Always have. It is a topic that will probably show up on this site many times. Consider yourself warned. It’s the biggest celebration of the year in this great country of ours. And it’s all about Jesus…whether people realize it or not. So clever of us Christians to sneak it in there like that.
As a child it was always about the anticipation of Christmas morning. And yes, for me, it was about the presents. The day the Sears Christmas catalog showed up in the mail. Or the J.C. Penney version. Straight to the expanded toy section. Man, oh man. Legos, Hot Wheels, bicycles, electronic football, Etch-a-sketch, Lincoln Logs and G.I. Joe’s with Kung Fu Grip (yep, it was a thing. Check it out here.). I could go on and on. Don’t judge me. I was a kid.

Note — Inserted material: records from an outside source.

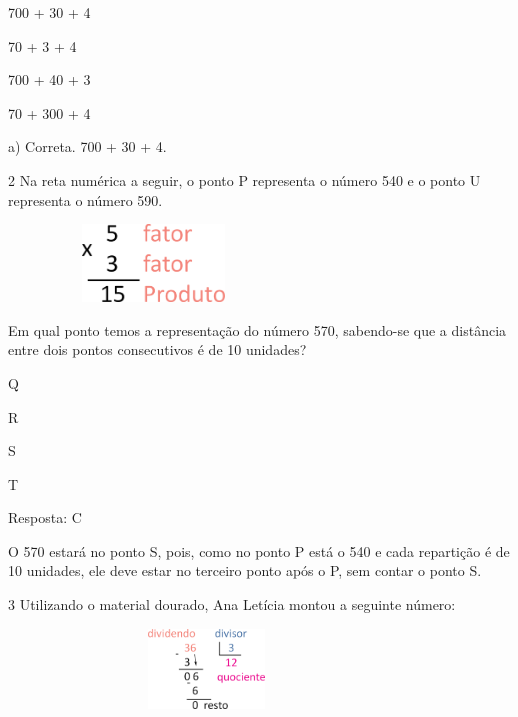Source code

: \begin{escolha}

\item
  700 + 30 + 4
\item
  70 + 3 + 4
\item
  700 + 40 + 3
\item
  70 + 300 + 4
\end{escolha}

a) Correta. 700 + 30 + 4.



\num{2} Na reta numérica a seguir, o ponto P representa o número 540 e o ponto U
representa o número 590.

\includegraphics[width=3.03205in,height=0.81228in]{media/image12.png}


Em qual ponto temos a representação do número 570, sabendo-se que a
distância entre dois pontos consecutivos é de 10 unidades?

\begin{escolha}

\item
  Q
\item
  R
\item
  S
\item
  T
\end{escolha}

Resposta: C

O 570 estará no ponto S, pois, como no ponto P está o 540 e cada
repartição é de 10 unidades, ele deve estar no terceiro ponto após o P,
sem contar o ponto S.

\num{3} Utilizando o material dourado, Ana Letícia montou a seguinte número:

\includegraphics[width=4.13369in,height=0.83341in]{media/image13.png}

There were occassions where those expectations were overwhelming. I couldn’t sleep. Probably the only kid in America experiencing that (sarcasm). Oh and I was on to the little game that my parents were playing with me concerning a rather rotund deliverer of gifts.
The following story may or may not have happened.
If it did happen, it probably went something like this: It was late on Christmas Eve and I was tossing and turning, attempting slumber. It was all too much. I heard the noises coming from the room of the magnificent tree of lights. I snuck out of my room to peek. There they were, placing the gifts under the tree. A wonderful moment. No coal for me this year. What is in those beautifully wrapped packages? Oh, the intrigue.
Uh oh. Dad’s coming. Quick, jump back in bed and fake like you’re asleep. Oh man, dad’s in my room. I sense his presence. He’s right above my face checking to see if I’m asleep. Don’t move a muscle, don’t make a noise and whatever you do, don’t open your eyes. What’s this? Dad’s walking away. Did I pull it off? The door is shutting. But wait, something’s not right. I didn’t hear him walk in front of the AC vent (a sixth sense that I developed at an early age). He’s still in my room. Trying to nab me. Remain motionless. If I’m found out, gifts will disappear. Gulp. Finally the door opens and shuts again. This time I hear him walk by the vent. He’s gone. Exhale. Mission accomplished. My parents deserved a much better child than I.
I will share in a later post how this has come back to haunt me. You’ll laugh at me and I’m okay with that.
In our last post, we established that you can’t make your children love God. Instead, we need to live lives so dominated by Him that our children become immensely intrigued. Like a gift under the tree. Ready to be opened. They can’t hold back. They must know Him.
And just like us not being able to make our children love God, we also cannot make God intriguing. He’ll take care of that. He is that. Our role is to just follow Jesus. And when you do, there is no way you will end up in the land of boring. That is not a part of the route. Jesus does not travel to the land of boring. If you find yourself there, you have not followed the Jesus of Scripture. His promise is abundant life. Read the book of Acts. Seriously. Read the book of Acts. Never a dull moment. Ever.
This was once said by a man much more intelligent than I: “The word Christian means different things to different people. To one person it means a stiff, uptight, inflexible way of life, colorless and unbending. To another it means a risky, surprise-filled venture, lived tiptoe at the edge of expectation. If we get our information from the biblical material, there is no doubt that the Christian life is a dancing, leaping, daring life.”
That. That is the life that our children must know as normal when they observe our journey with God. This adventure with God must be foremost in the “home field advantage” you are creating for your children. In the green triangle it is represented by the left and right sides…dad’s relationship with God on the left and mom’s on the right.
So how would you describe your journey with God?